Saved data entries
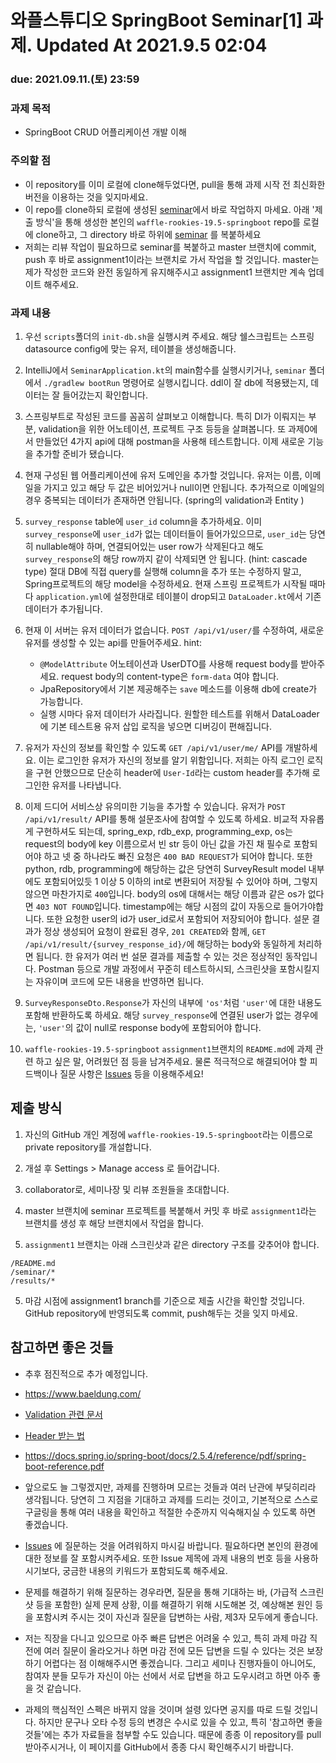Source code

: # 와플스튜디오 SpringBoot Seminar[1] 과제. Updated At 2021.9.5 02:04

### due: 2021.09.11.(토) 23:59

### 과제 목적
- SpringBoot CRUD 어플리케이션 개발 이해

### 주의할 점
- 이 repository를 이미 로컬에 clone해두었다면, pull을 통해 과제 시작 전 최신화한 버전을 이용하는 것을 잊지마세요.
- 이 repo를 clone하되 로컬에 생성된 [seminar](seminar)에서 바로 작업하지 마세요.
아래 '제출 방식'을 통해 생성한 본인의 `waffle-rookies-19.5-springboot` repo를 로컬에 clone하고, 그 directory 바로 하위에 [seminar](seminar)
를 복붙하세요
- 저희는 리뷰 작업이 필요하므로 seminar를 복붙하고 master 브랜치에 commit, push 후 바로 assignment1이라는 브랜치로 가서 작업을 할 것입니다. master는 제가 작성한 코드와 완전 동일하게 유지해주시고 assignment1 브랜치만 계속 업데이트 해주세요.

### 과제 내용
1. 우선 `scripts`폴더의 `init-db.sh`을 실행시켜 주세요. 해당 쉘스크립트는 스프링 datasource config에 맞는 유저, 테이블을 생성해줍니다.
2. IntelliJ에서 `SeminarApplication.kt`의 main함수를 실행시키거나, `seminar` 폴더에서 `./gradlew bootRun` 명령어로 실행시킵니다.
ddl이 잘 db에 적용됐는지, 데이터는 잘 들어갔는지 확인합니다.
3. 스프링부트로 작성된 코드를 꼼꼼히 살펴보고 이해합니다. 특히 DI가 이뤄지는 부분, validation을 위한 어노테이션, 프로젝트 구조 등등을 살펴봅니다.
또 과제0에서 만들었던 4가지 api에 대해 postman을 사용해 테스트합니다.
이제 새로운 기능을 추가할 준비가 됐습니다.
4. 현재 구성된 웹 어플리케이션에 유저 도메인을 추가할 것입니다.
유저는 이름, 이메일을 가지고 있고 해당 두 값은 비어있거나 null이면 안됩니다. 추가적으로 이메일의 경우 중복되는 데이터가 존재하면 안됩니다. (spring의 validation과 Entity )

2. `survey_response` table에 `user_id` column을 추가하세요. 이미 `survey_response`에 `user_id`가 없는 데이터들이 들어가있으므로,
`user_id`는 당연히 nullable해야 하며, 연결되어있는 user row가 삭제된다고 해도 `survey_response`의 해당 row까지 같이 삭제되면 안 됩니다.
(hint: cascade type)
절대 DB에 직접 query를 실행해 column을 추가 또는 수정하지 말고, Spring프로젝트의 해당 model을
수정하세요.
현재 스프링 프로젝트가 시작될 때마다 `application.yml`에 설정한대로 테이블이 drop되고 `DataLoader.kt`에서 기존 데이터가 추가됩니다.

4. 현재 이 서버는 유저 데이터가 없습니다. `POST /api/v1/user/`를 수정하여, 새로운 유저를 생성할 수 있는 api를 만들어주세요.
hint: 
    - `@ModelAttribute` 어노테이션과 UserDTO를 사용해 request body를 받아주세요. request body의 content-type은 `form-data` 여야 합니다.
    - JpaRepository에서 기본 제공해주는 `save` 메소드를 이용해 db에 create가 가능합니다.
    - 실행 시마다 유저 데이터가 사라집니다. 원할한 테스트를 위해서 DataLoader에 기본 테스트용 유저 삽입 로직을 넣으면 디버깅이 편해집니다.

7. 유저가 자신의 정보를 확인할 수 있도록 `GET /api/v1/user/me/` API를 개발하세요. 이는 로그인한 유저가 자신의 정보를 알기 위함입니다. 저희는 아직 로그인 로직을 구현 안했으므로 단순히 header에 `User-Id`라는 custom header를 추가해 로그인한 유저를 나타냅니다.

8. 이제 드디어 서비스상 유의미한 기능을 추가할 수 있습니다. 유저가 `POST /api/v1/result/` API를 통해 설문조사에 참여할 수 있도록 하세요. 비교적 자유롭게
구현하셔도 되는데, spring_exp, rdb_exp, programming_exp, os는 request의 body에 key 이름으로서 빈 str 등이 아닌 값을 가진 채 필수로 포함되어야 하고
넷 중 하나라도 빠진 요청은 `400 BAD REQUEST`가 되어야 합니다. 또한 python, rdb, programming에 해당하는 값은 당연히 SurveyResult model 내부에도 포함되어있듯
1 이상 5 이하의 int로 변환되어 저장될 수 있어야 하며, 그렇지 않으면 마찬가지로 `400`입니다. body의 os에 대해서는 해당 이름과 같은 os가 없다면 `403 NOT FOUND`입니다.
timestamp에는 해당 시점의 값이 자동으로 들어가야합니다. 또한 요청한 user의 id가 user_id로서 포함되어 저장되어야 합니다.
설문 결과가 정상 생성되어 요청이 완료된 경우, `201 CREATED`와 함께, `GET /api/v1/result/{survey_response_id}/`에 해당하는 body와 동일하게 처리하면 됩니다.
한 유저가 여러 번 설문 결과를 제출할 수 있는 것은 정상적인 동작입니다. Postman 등으로 개발 과정에서 꾸준히 테스트하시되, 스크린샷을 포함시킬지는 자유이며 코드에 모든 내용을 반영하면 됩니다.

9. `SurveyResponseDto.Response`가 자신의 내부에 `'os'`처럼 `'user'`에 대한 내용도 포함해 반환하도록 하세요. 해당 `survey_response`에 연결된 user가 없는 경우에는,
`'user'`의 값이 null로 response body에 포함되어야 합니다.
10. `waffle-rookies-19.5-springboot` `assignment1`브랜치의 `README.md`에 과제 관련 하고 싶은 말, 어려웠던 점 등을 남겨주세요. 물론 적극적으로 해결되어야 할 피드백이나
질문 사항은 [Issues](https://github.com/wafflestudio/rookies/issues) 등을 이용해주세요!

## 제출 방식
1. 자신의 GitHub 개인 계정에 `waffle-rookies-19.5-springboot`라는 이름으로 private repository를 개설합니다.

2. 개설 후 Settings > Manage access 로 들어갑니다.

3. collaborator로, 세미나장 및 리뷰 조원들을 초대합니다.

2. master 브랜치에 seminar 프로젝트를 복붙해서 커밋 후 바로 `assignment1`라는 브랜치를 생성 후 해당 브랜치에서 작업을 합니다. 

4. `assignment1` 브랜치는 아래 스크린샷과 같은 directory 구조를 갖추어야 합니다.

```
/README.md
/seminar/*
/results/*
```

5. 마감 시점에 assignment1 branch를 기준으로 제출 시간을 확인할 것입니다. GitHub repository에 반영되도록 commit, push해두는 것을 잊지 마세요.


## 참고하면 좋은 것들
- 추후 점진적으로 추가 예정입니다.

- https://www.baeldung.com/ 

- [Validation 관련 문서](https://www.baeldung.com/spring-service-layer-validation)

- [Header 받는 법](https://www.baeldung.com/spring-rest-http-headers)

- https://docs.spring.io/spring-boot/docs/2.5.4/reference/pdf/spring-boot-reference.pdf

- 앞으로도 늘 그렇겠지만, 과제를 진행하며 모르는 것들과 여러 난관에 부딪히리라 생각됩니다. 당연히 그 지점을 기대하고 과제를 드리는 것이고, 기본적으로 스스로 구글링을
통해 여러 내용을 확인하고 적절한 수준까지 익숙해지실 수 있도록 하면 좋겠습니다.
- [Issues](https://github.com/wafflestudio/rookies/issues) 에 질문하는 것을 어려워하지 마시길 바랍니다. 필요하다면 본인의 환경에 대한 정보를 잘 포함시켜주세요.
또한 Issue 제목에 과제 내용의 번호 등을 사용하시기보다, 궁금한 내용의 키워드가 포함되도록 해주세요.
- 문제를 해결하기 위해 질문하는 경우라면, 질문을 통해 기대하는 바, (가급적 스크린샷 등을 포함한) 실제 문제 상황, 이를 해결하기 위해 시도해본 것, 예상해본 원인 등을 포함시켜 주시는 것이 자신과 질문을 답변하는 사람, 제3자 모두에게 좋습니다.
- 저는 직장을 다니고 있으므로 아주 빠른 답변은 어려울 수 있고, 특히 과제 마감 직전에 여러 질문이 올라오거나 하면 마감 전에 모든 답변을 드릴 수 있다는 것은
보장하기 어렵다는 점 이해해주시면 좋겠습니다. 그리고 세미나 진행자들이 아니어도, 참여자 분들 모두가 자신이 아는 선에서 서로 답변을 하고 도우시려고 하면 아주 좋을 것 같습니다.
- 과제의 핵심적인 스펙은 바뀌지 않을 것이며 설령 있다면 공지를 따로 드릴 것입니다. 하지만 문구나 오타 수정 등의 변경은 수시로 있을 수 있고,
특히 '참고하면 좋을 것들'에는 추가 자료들을 첨부할 수도 있습니다. 때문에 종종 이 repository를 pull 받아주시거나, 이 페이지를 GitHub에서 종종 다시 확인해주시기 바랍니다.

#### What is required
Among the lines above, repeat exactly those from the line with "- 실행 시마다 유저" to the line with "- 추후 점진적으로 추가 예정입니다.", counting both ends.

#### Task output
    - 실행 시마다 유저 데이터가 사라집니다. 원할한 테스트를 위해서 DataLoader에 기본 테스트용 유저 삽입 로직을 넣으면 디버깅이 편해집니다.

7. 유저가 자신의 정보를 확인할 수 있도록 `GET /api/v1/user/me/` API를 개발하세요. 이는 로그인한 유저가 자신의 정보를 알기 위함입니다. 저희는 아직 로그인 로직을 구현 안했으므로 단순히 header에 `User-Id`라는 custom header를 추가해 로그인한 유저를 나타냅니다.

8. 이제 드디어 서비스상 유의미한 기능을 추가할 수 있습니다. 유저가 `POST /api/v1/result/` API를 통해 설문조사에 참여할 수 있도록 하세요. 비교적 자유롭게
구현하셔도 되는데, spring_exp, rdb_exp, programming_exp, os는 request의 body에 key 이름으로서 빈 str 등이 아닌 값을 가진 채 필수로 포함되어야 하고
넷 중 하나라도 빠진 요청은 `400 BAD REQUEST`가 되어야 합니다. 또한 python, rdb, programming에 해당하는 값은 당연히 SurveyResult model 내부에도 포함되어있듯
1 이상 5 이하의 int로 변환되어 저장될 수 있어야 하며, 그렇지 않으면 마찬가지로 `400`입니다. body의 os에 대해서는 해당 이름과 같은 os가 없다면 `403 NOT FOUND`입니다.
timestamp에는 해당 시점의 값이 자동으로 들어가야합니다. 또한 요청한 user의 id가 user_id로서 포함되어 저장되어야 합니다.
설문 결과가 정상 생성되어 요청이 완료된 경우, `201 CREATED`와 함께, `GET /api/v1/result/{survey_response_id}/`에 해당하는 body와 동일하게 처리하면 됩니다.
한 유저가 여러 번 설문 결과를 제출할 수 있는 것은 정상적인 동작입니다. Postman 등으로 개발 과정에서 꾸준히 테스트하시되, 스크린샷을 포함시킬지는 자유이며 코드에 모든 내용을 반영하면 됩니다.

9. `SurveyResponseDto.Response`가 자신의 내부에 `'os'`처럼 `'user'`에 대한 내용도 포함해 반환하도록 하세요. 해당 `survey_response`에 연결된 user가 없는 경우에는,
`'user'`의 값이 null로 response body에 포함되어야 합니다.
10. `waffle-rookies-19.5-springboot` `assignment1`브랜치의 `README.md`에 과제 관련 하고 싶은 말, 어려웠던 점 등을 남겨주세요. 물론 적극적으로 해결되어야 할 피드백이나
질문 사항은 [Issues](https://github.com/wafflestudio/rookies/issues) 등을 이용해주세요!

## 제출 방식
1. 자신의 GitHub 개인 계정에 `waffle-rookies-19.5-springboot`라는 이름으로 private repository를 개설합니다.

2. 개설 후 Settings > Manage access 로 들어갑니다.

3. collaborator로, 세미나장 및 리뷰 조원들을 초대합니다.

2. master 브랜치에 seminar 프로젝트를 복붙해서 커밋 후 바로 `assignment1`라는 브랜치를 생성 후 해당 브랜치에서 작업을 합니다. 

4. `assignment1` 브랜치는 아래 스크린샷과 같은 directory 구조를 갖추어야 합니다.

```
/README.md
/seminar/*
/results/*
```

5. 마감 시점에 assignment1 branch를 기준으로 제출 시간을 확인할 것입니다. GitHub repository에 반영되도록 commit, push해두는 것을 잊지 마세요.


## 참고하면 좋은 것들
- 추후 점진적으로 추가 예정입니다.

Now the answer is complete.